The combined figures have been adjusted for a string of mergers and acquisitions over the last two decades to make the time-series data comparable.
Experts attribute this to risk aversion among public sector banks over bad loans and a general slowdown in corporate investment.
“There is now a reluctance among public sector banks to provide fresh corporate loans due to fears of creating more bad loans. Besides, the demand for term loans is down as very few corporates are making large investments currently.
Incremental growth is now largely in the retail segment where PSUs banks are small players," said G Chokkalingam, founder and managing director, Equinomics Research & Advisory.
Combined term loans by the public sector banks in the sample were down 4 per cent in 2016-17 against 2.7 per cent growth in the previous year.
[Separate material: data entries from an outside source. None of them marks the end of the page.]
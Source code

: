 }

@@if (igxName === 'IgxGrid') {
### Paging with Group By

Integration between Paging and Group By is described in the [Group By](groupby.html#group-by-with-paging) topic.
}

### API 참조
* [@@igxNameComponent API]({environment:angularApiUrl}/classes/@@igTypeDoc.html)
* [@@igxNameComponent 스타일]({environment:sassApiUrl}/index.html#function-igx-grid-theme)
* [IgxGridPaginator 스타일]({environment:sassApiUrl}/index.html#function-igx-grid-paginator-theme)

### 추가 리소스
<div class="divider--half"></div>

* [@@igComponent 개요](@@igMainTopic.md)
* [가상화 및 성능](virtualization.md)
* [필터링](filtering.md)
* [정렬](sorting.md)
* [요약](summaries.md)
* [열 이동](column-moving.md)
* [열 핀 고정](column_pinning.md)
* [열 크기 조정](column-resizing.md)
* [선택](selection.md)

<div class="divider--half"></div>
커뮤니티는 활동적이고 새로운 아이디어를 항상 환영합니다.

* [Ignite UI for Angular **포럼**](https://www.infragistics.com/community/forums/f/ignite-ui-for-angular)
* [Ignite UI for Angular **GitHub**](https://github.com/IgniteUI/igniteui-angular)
Other experts said most PSUs were not in a position to make big loans due to their weak balance sheets.
“The losses from bad loans have eroded the capital for most government-owned banks and recapitalisation from the government has been inadequate.
"This has forced quite a few PSU banks out of the corporate lending business,” said Dhananjay Sinha, head of research, economist and strategist at Emkay Global Financial Services.
PSU banks' corporate lending has also been affected by the recent decline in interest rates in the bond markets.
“Regulations do not allow banks to lend at rates below their MCLR, but interest rates on bonds and commercial paper are now lower than the MCLR for most PSU banks.
As a result, most top-rated companies are now borrowing from the bond market,” said Karthik Srinivisan, senior vice-president and head of financial sector ratings at ICRA.
MCLR is the marginal cost of lending rate for banks. Experts do not see an immediate turnaround in bank credit growth, given the challenges facing public sector banks.
“PSU banks still account for nearly two-thirds of the corporate lending and unless they start growing their loan books, recovery in credit growth appears distant.
"This will require large capital infusion from the government which looks unlikely with new fiscal commitments such as farm loan waivers,” Sinha said.
This spells trouble for the prospects of a turnaround in the corporate capital expenditure cycle and faster economic growth.